Cathédrale de Tours – 16 mai 1999

« Grand saint Martin, grand et pauvre Martin
protège ton peuple et conduis-le encore aujourd’hui
apprends-moi à bien le servir. »

C’est par invocation que Mgr Michel Moutel a commencé son homélie lors de son installation le 14 septembre 1997 dans cette cathédrale. C’est sous la même invocation que je voudrais me placer aujourd’hui avec vous.

Monsieur le cardinal,
Frères et sœurs dans le Christ,
Chers amis,

Archevêque de Tours

Il n’est pas facile du succéder à saint Martin et à tant d’autres saints pasteur de l’Église de Tours. Il n’est pas facile non plus de succéder aux archevêques qui vous ont guidés depuis quelques décennies, comme Mgr Ferrand et Mgr Honoré. Leur présence dans le diocèse est un vrai réconfort et leur prière un soutien, qu’ils en soient remerciés. Merci tout particulièrement à vous, cher Mgr Honoré, qui m’avez accueilli si fraternellement et que nous sommes heureux de saluer aujourd’hui avec reconnaissance. Il n’est pas facile de succéder à Mgr Michel Moutel. J’ai eu la chance de le connaître quand nous étions tous deux engagés dans la formation des prêtres, puis j’ai travaillé quelques temps avec lui dans le groupe des évêques chargés du Renouveau Charismatique. J’avais pu apprécier sa lucidité, la fermeté de sa réflexion et la chaleur de sa présence. Son trop court ministère en Touraine vous a permis de connaître ses qualités de pasteur et de les regretter. Providentiellement j’arrive juste un an après son décès subit et ma prise en charge du diocèse se trouve définitivement liée au souvenir de sa présence. J’en rends grâces à Dieu.

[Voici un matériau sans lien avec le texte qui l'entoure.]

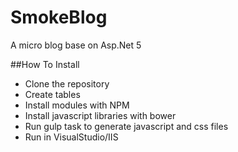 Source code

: # SmokeBlog
A micro blog base on Asp.Net 5

##How To Install

 - Clone the repository
 - Create tables 
 - Install modules with NPM
 - Install javascript libraries with bower
 - Run gulp task to generate javascript and css files
 - Run in VisualStudio/IIS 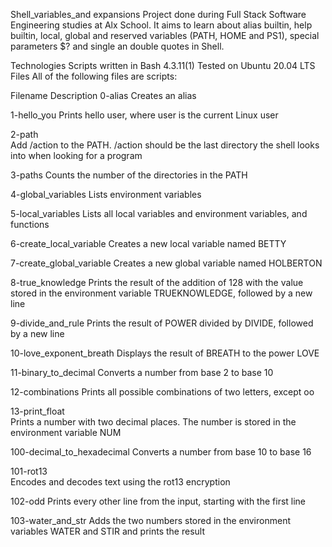 Shell_variables_and expansions
Project done during Full Stack Software Engineering studies at Alx School. It aims to learn about alias builtin, help builtin, local, global and reserved variables (PATH, HOME and PS1), special parameters $? and single an double quotes in Shell.

Technologies
Scripts written in Bash 4.3.11(1)
Tested on Ubuntu 20.04 LTS
Files
All of the following files are scripts:

Filename	Description
0-alias
Creates an alias

1-hello_you
Prints hello user, where user is the current Linux user

2-path	
Add /action to the PATH. /action should be the last directory the shell looks into when looking for a program

3-paths
Counts the number of the directories in the PATH

4-global_variables
Lists environment variables

5-local_variables
Lists all local variables and environment variables, and functions

6-create_local_variable
Creates a new local variable named BETTY

7-create_global_variable
Creates a new global variable named HOLBERTON

8-true_knowledge
Prints the result of the addition of 128 with the value stored in the environment variable TRUEKNOWLEDGE, followed by a new line

9-divide_and_rule
Prints the result of POWER divided by DIVIDE, followed by a new line

10-love_exponent_breath
Displays the result of BREATH to the power LOVE

11-binary_to_decimal
Converts a number from base 2 to base 10

12-combinations
Prints all possible combinations of two letters, except oo

13-print_float	
Prints a number with two decimal places. The number is stored in the environment variable NUM

100-decimal_to_hexadecimal
Converts a number from base 10 to base 16

101-rot13	
Encodes and decodes text using the rot13 encryption

102-odd
Prints every other line from the input, starting with the first line

103-water_and_str
Adds the two numbers stored in the environment variables WATER and STIR and prints the result
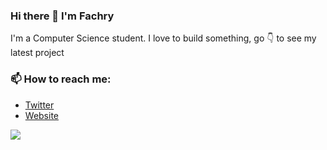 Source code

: ### Hi there 👋 I'm Fachry

I'm a Computer Science student. I love to build something, go 👇 to see my latest project

### 📫 How to reach me: 
- <a  href="https://twitter.com/fachryadhitya">Twitter</a>
- <a  href="https://fachry.xyz">Website</a>


<img style="align:center, width: 100% " src="https://i.ibb.co/1KxCWMc/Short-Haircut-Photo-Banner-Email-Header.png" />
                       
                       

<!--
**fachryadhitya/fachryadhitya** is a ✨ _special_ ✨ repository because its `README.md` (this file) appears on your GitHub profile.

Here are some ideas to get you started:

- 🔭 I’m currently working on ...
- 🌱 I’m currently learning ...
- 👯 I’m looking to collaborate on ...
- 🤔 I’m looking for help with ...
- 💬 Ask me about ...
- 📫 How to reach me: ...
- 😄 Pronouns: ...
- ⚡ Fun fact: ...
-->
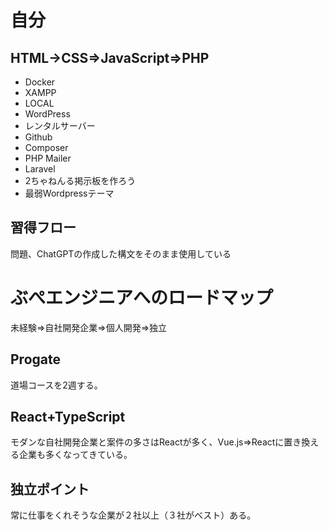 # 自分
## HTML→CSS⇒JavaScript⇒PHP
* Docker
* XAMPP
* LOCAL
* WordPress
* レンタルサーバー
* Github
* Composer
* PHP Mailer
* Laravel
* 2ちゃねんる掲示板を作ろう
* 最弱Wordpressテーマ

## 習得フロー
問題、ChatGPTの作成した構文をそのまま使用している

# ぶぺエンジニアへのロードマップ
未経験⇒自社開発企業⇒個人開発⇒独立

## Progate
道場コースを2週する。
## React+TypeScript
モダンな自社開発企業と案件の多さはReactが多く、Vue.js⇒Reactに置き換える企業も多くなってきている。

## 独立ポイント
常に仕事をくれそうな企業が２社以上（３社がベスト）ある。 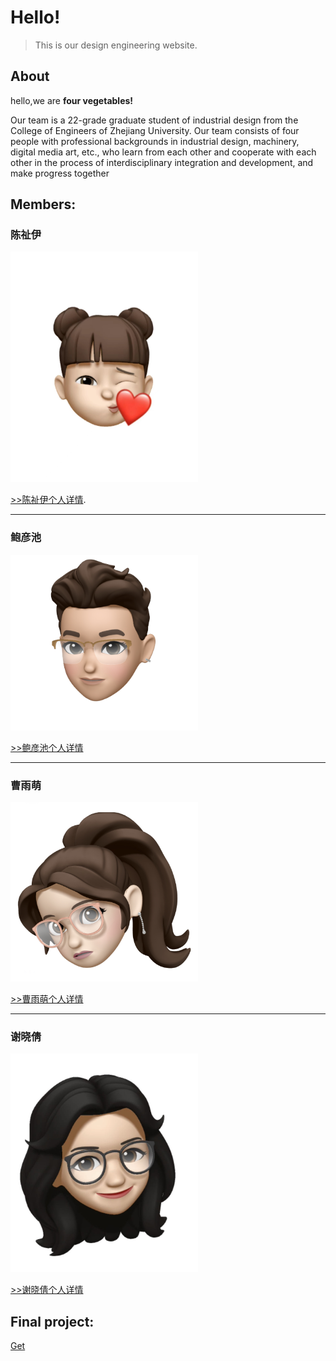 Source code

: # Hello!

> This is our design engineering website.

## About
hello,we are **four vegetables!**

  Our team is a 22-grade graduate student of industrial design from the College of Engineers of Zhejiang University. Our team consists of four people with professional backgrounds in industrial design, machinery, digital media art, etc., who learn from each other and cooperate with each other in the process of interdisciplinary integration and development, and make progress together

## Members:

### 陈祉伊
<img src="img/1/2.jpg" width="300">

[>>陈祉伊个人详情](chenzhiyi).

---

### 鲍彦池
<img src="img/1/4.jpg" width="300">


[>>鲍彦池个人详情](baoyanchi)


---

### 曹雨萌
<img src="img/1/1.jpg" width="300">

[>>曹雨萌个人详情](caoyumeng)

---

### 谢晓倩
<img src="img/1/3.jpg" width="300">


[>>谢晓倩个人详情](xiexiaoqian)

## Final project:
[Get](docs/02/001/README.md)
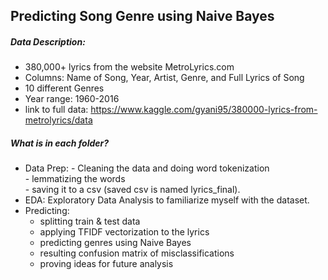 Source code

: ## Predicting Song Genre using Naive Bayes

##### Data Description:
- 380,000+ lyrics from the website MetroLyrics.com
- Columns: Name of Song, Year, Artist, Genre, and Full Lyrics of Song
- 10 different Genres
- Year range: 1960-2016
- link to full data: https://www.kaggle.com/gyani95/380000-lyrics-from-metrolyrics/data

##### What is in each folder?

- Data Prep: 
       - Cleaning the data and doing word tokenization   
       - lemmatizing the words   
       - saving it to a csv (saved csv is named lyrics_final).   
- EDA: Exploratory Data Analysis to familiarize myself with the dataset.    
- Predicting:
    - splitting train & test data   
    - applying TFIDF vectorization to the lyrics   
    - predicting genres using Naive Bayes   
    - resulting confusion matrix of misclassifications   
    - proving ideas for future analysis
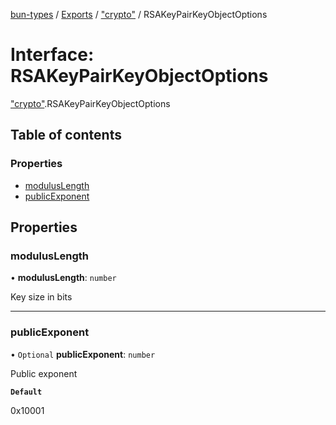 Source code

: [bun-types](https://oven-sh.github.io/bun-types/README.md) / [Exports](https://oven-sh.github.io/bun-types/modules.md) / ["crypto"](https://oven-sh.github.io/bun-types/modules/crypto_.md) / RSAKeyPairKeyObjectOptions

# Interface: RSAKeyPairKeyObjectOptions

["crypto"](https://oven-sh.github.io/bun-types/modules/crypto_.md).RSAKeyPairKeyObjectOptions

## Table of contents

### Properties

- [modulusLength](https://oven-sh.github.io/bun-types/interfaces/crypto_.RSAKeyPairKeyObjectOptions.md#moduluslength)
- [publicExponent](https://oven-sh.github.io/bun-types/interfaces/crypto_.RSAKeyPairKeyObjectOptions.md#publicexponent)

## Properties

### modulusLength

• **modulusLength**: `number`

Key size in bits

___

### publicExponent

• `Optional` **publicExponent**: `number`

Public exponent

**`Default`**

0x10001

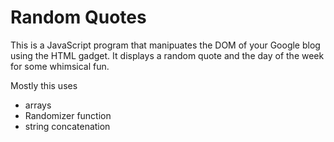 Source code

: # Random Quotes

This is a JavaScript program that manipuates the DOM of your Google blog using the HTML gadget. It displays a random quote and the day of the week for some whimsical fun.

Mostly this uses

- arrays
- Randomizer function
- string concatenation
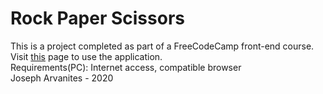 # Rock Paper Scissors

This is a project completed as part of a FreeCodeCamp front-end course.<br>
Visit [this](https://josarv.github.io/rock-paper-scissors/) page to use the application.<br>
Requirements(PC): Internet access, compatible browser<br>
Joseph Arvanites - 2020<br>

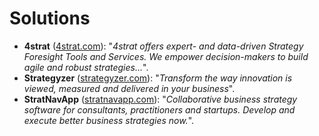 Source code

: # Solutions

- **4strat** ([4strat.com](https://www.4strat.com/)): "_4strat offers expert- and data-driven Strategy Foresight Tools and Services. We empower decision-makers to build agile and robust strategies..._".
- **Strategyzer** ([strategyzer.com](https://www.strategyzer.com/)): "_Transform the way innovation is viewed, measured and delivered in your business_".
- **StratNavApp** ([stratnavapp.com](https://www.stratnavapp.com/)): "_Collaborative business strategy software for consultants, practitioners and startups. Develop and execute better business strategies now._".
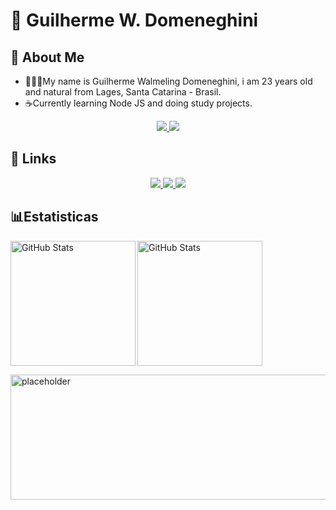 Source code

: # 🎴 Guilherme W. Domeneghini

## 📩 About Me 
- 👨🏻‍💻My name is Guilherme Walmeling Domeneghini, i am 23 years old and natural from Lages, Santa Catarina - Brasil.
- ☕Currently learning Node JS and doing study projects.

<p align="center">
    <a href="https://custom-icon-badges.demolab.com/github/last-commit/guilhermedomeneghini/custom-icon-badges?logo=history&logoColor=white">
        <img 
            src="https://custom-icon-badges.demolab.com/github/last-commit/guilhermedomeneghini/custom-icon-badges?logo=history&logoColor=white"
        />
        <a href="https://custom-icon-badges.demolab.com/github/issues-pr-closed/guilhermedomeneghini/custom-icon-badges?color=purple&logo=git-pull-request&logoColor=white">
        <img 
            src="https://custom-icon-badges.demolab.com/github/issues-pr-closed/guilhermedomeneghini/custom-icon-badges?color=purple&logo=git-pull-request&logoColor=white"
        /> 
    </a>
</p>

## 🔗 Links

<p align = "center">
    <a href="https://www.linkedin.com/in/guilherme-walmeling-domeneghini/">
    <img 
        src="https://custom-icon-badges.demolab.com/badge/-Linkedin-white?style=for-the-badge&logoColor=white&logo=linked"
        />
    </a>
    <a href="mailto:guilherme.walmeling@gmail.com">
        <img 
            src="https://custom-icon-badges.demolab.com/badge/-guilherme.walmeling@gmail.com-white?style=for-the-badge&logo=mention&logoColor=black"
        />
    </a>
    <a href="https://github.com/guilhermedomeneghini|tab=repositories">
        <img 
            src="https://custom-icon-badges.demolab.com/badge/Santa%20Catarina-BR-purple?style=for-the-badge&logo=location&logoColor=white"
        />
    </a>
</p>

## 📊Estatisticas

<p>
  <img 
    align="center" 
    alt="GitHub Stats" 
    height="200" 
    style="padding-right: 10px;" 
    src="https://github-readme-stats.vercel.app/api?username=guilhermedomeneghini&show_icons=true&theme=tokyonight&include_all_commits=true&locale=pt-br" 
  />
  <img 
      align="left" 
      alt="GitHub Stats" 
      height="200" 
      src="https://github-readme-stats.vercel.app/api/top-langs/?username=guilhermedomeneghini&theme=tokyonight&layout=compact&custom_title=Tecnologias&langs_count=9" 
  />

</p>

  
    

<img src="https://media.giphy.com/media/v1.Y2lkPTc5MGI3NjExNHgycDFzZjFtNnlnNnZyd2x2czZuNGdyNzN0MTl1dm1qeWRpbDA4ayZlcD12MV9naWZzX3NlYXJjaCZjdD1n/VHhxQ1mcoRr81VXUpU/giphy.gif" alt="placeholder" width="1200" height="200">
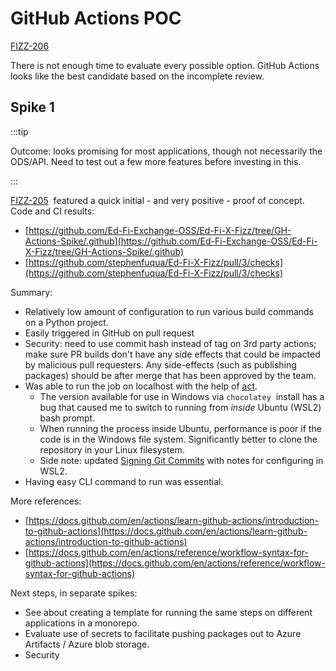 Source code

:# GitHub Actions POC

[FIZZ-206](https://tracker.ed-fi.org/browse/FIZZ-206?src=confmacro)

There is not enough time to evaluate every possible option. GitHub Actions looks
like the best candidate based on the incomplete review.

## Spike 1

:::tip

Outcome: looks promising for most applications, though not necessarily
the ODS/API. Need to test out a few more features before investing in this.

:::

[FIZZ-205](https://tracker.ed-fi.org/browse/FIZZ-205?src=confmacro)  featured a
quick initial - and very positive - proof of concept. Code and CI results:

- [https://github.com/Ed-Fi-Exchange-OSS/Ed-Fi-X-Fizz/tree/GH-Actions-Spike/.github](https://github.com/Ed-Fi-Exchange-OSS/Ed-Fi-X-Fizz/tree/GH-Actions-Spike/.github)
- [https://github.com/stephenfuqua/Ed-Fi-X-Fizz/pull/3/checks](https://github.com/stephenfuqua/Ed-Fi-X-Fizz/pull/3/checks)

Summary:

- Relatively low amount of configuration to run various build commands on a
  Python project.
- Easily triggered in GitHub on pull request
- Security: need to use commit hash instead of tag on 3rd party actions; make
  sure PR builds don't have any side effects that could be impacted by
  malicious pull requesters. Any side-effects (such as publishing packages)
  should be after merge that has been approved by the team.
- Was able to run the job on localhost with the help of
  [act](https://github.com/nektos/act).
  - The version available for use in Windows via `chocolatey`  install has a
    bug that caused me to switch to running from *inside* Ubuntu (WSL2) bash
    prompt.
  - When running the process inside Ubuntu, performance is poor if the code
    is in the Windows file system. Significantly better to clone the
    repository in your Linux filesystem.
  - Side note: updated [Signing Git
    Commits](../../source-code-control-policy/signing-git-commits.md) with
    notes for configuring in WSL2.
- Having easy CLI command to run was essential.

More references:

- [https://docs.github.com/en/actions/learn-github-actions/introduction-to-github-actions](https://docs.github.com/en/actions/learn-github-actions/introduction-to-github-actions)
- [https://docs.github.com/en/actions/reference/workflow-syntax-for-github-actions](https://docs.github.com/en/actions/reference/workflow-syntax-for-github-actions)

Next steps, in separate spikes:

- See about creating a template for running the same steps on different
  applications in a monorepo.
- Evaluate use of secrets to facilitate pushing packages out to Azure
  Artifacts / Azure blob storage.
- Security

Il n’est pas facile de devenir Archevêque de Tours en venant de Paris. Comment échapper au soupçon de vouloir faire ici ce que l’on a expérimenté là-bas ? Comment convaincre que l’on ne vient pas avec suffisance, voire avec arrogance, comme un Parisien qui croit tout savoir ? J’ai longuement évoqué mes prédécesseurs pour manifester l’importance de la continuité du diocèse qui devient le mien. Il existait avant moi. Il continuera après mois. Je ne suis que le 136e archevêque de Tours et je dois, en priorité, m’inscrire dans la prestigieuse histoire de la grâce que Dieu a conduite avec le peuple de Touraine. Je remercie particulièrement, en mon nom et en votre nom à tous, le P. Jean-Marie Onfray qui a servi cette continuité pendant plusieurs années. Il guide mes premiers pas dans cette histoire de grâce et je lui suis reconnaissant d’accepter d’être mon Vicaire Général jusqu’à l’été. La première chose que j’ai donc à faire, et que je ferai, c’est de vous connaître en parcourant le diocèse et en rencontrant vos communautés. À ce jour, c’est mon seul programme à exécuter, et il va suffire à m’occuper pendant plusieurs mois. Au risque de vous décevoir, je ne vous annoncerai donc aucune mesure nouvelle et je ne vous présenterai aucun projet.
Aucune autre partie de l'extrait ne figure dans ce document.